73 Prozent der Bürger unzufrieden mit Aufklärung der Bundesregierung

NSA-Skandal: Bundesregierung muss Einhaltung der Grundrechte sichern

Nach aktuellen Zahlen des Meinungsforschungsinstituts Forsa ist die überwiegende Zahl der Bürgerinnen und Bürger mit der bisherigen Aufklärungsarbeit der Bundesregierung im NSA-Skandal unzufrieden.
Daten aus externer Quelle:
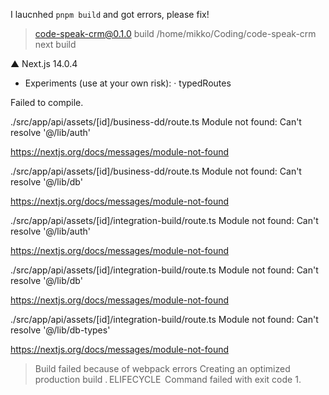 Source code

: I laucnhed `pnpm build` and got errors, please fix! 

> code-speak-crm@0.1.0 build /home/mikko/Coding/code-speak-crm
> next build

   ▲ Next.js 14.0.4
   - Experiments (use at your own risk):
     · typedRoutes

Failed to compile.

./src/app/api/assets/[id]/business-dd/route.ts
Module not found: Can't resolve '@/lib/auth'

https://nextjs.org/docs/messages/module-not-found

./src/app/api/assets/[id]/business-dd/route.ts
Module not found: Can't resolve '@/lib/db'

https://nextjs.org/docs/messages/module-not-found

./src/app/api/assets/[id]/integration-build/route.ts
Module not found: Can't resolve '@/lib/auth'

https://nextjs.org/docs/messages/module-not-found

./src/app/api/assets/[id]/integration-build/route.ts
Module not found: Can't resolve '@/lib/db'

https://nextjs.org/docs/messages/module-not-found

./src/app/api/assets/[id]/integration-build/route.ts
Module not found: Can't resolve '@/lib/db-types'

https://nextjs.org/docs/messages/module-not-found


> Build failed because of webpack errors
   Creating an optimized production build  . ELIFECYCLE  Command failed with exit code 1.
Hierzu erklärt Steffen Fuchs, Bundestagsdirektkandidat von BÜNDNIS 90/DIE GRÜNEN für den Wahlkreis 192 (Gotha / Ilm-Kreis):

„Seit über zwei Monaten wissen wir durch die Enthüllungen des Whistle-Blowers Edward Snowden über die täglich millionenfache Verletzung des Grundrechts auf informationelle Selbstbestimmung. Die Bundesregierung muss den Bürgerinnen und Bürgern im Ausspähskandal um die Spionageprogramme Tempora und Prism endlich reinen Wein einschenken undFreiheit ist unanzapfbar sich um die Einhaltung die Grundrechte durch unsere ausländischen Partner kümmern. Nach über zwei Monaten des Zögerns und Zauderns kann sich Bundeskanzlerin Angela Merkel nicht einfach im Sommerloch verstecken. Dass sehen laut einer aktuellen Umfrage des Meinungsforschungsinstituts Forsa fast drei Viertel (73 Prozent) der Bürgerinnen und Bürger ebenso und sind der Ansicht, die Bundesregierung „müsste mehr tun“, um Datensicherheit und Schutz der Persönlichkeitsrechte im Internet zu gewährleisten. Doch die Bundesregierung unternimmt trotz täglich neuer Enthüllungen über das Ausmaß der Spionageprogramme und neuer Fragen weiterhin nichts, um die Daten der Bürgerinnen und Bürger sowie deutscher Unternehmen zu schützen. Wenn sich die CDU glaubhaft um Datenschutz bemühen will, sollte sie auch ihre Position über die Wiedereinführung der vom Bundesverfassungsgericht gestoppten Vorratsdatenspeicherung gründlich überdenken“, so Fuchs.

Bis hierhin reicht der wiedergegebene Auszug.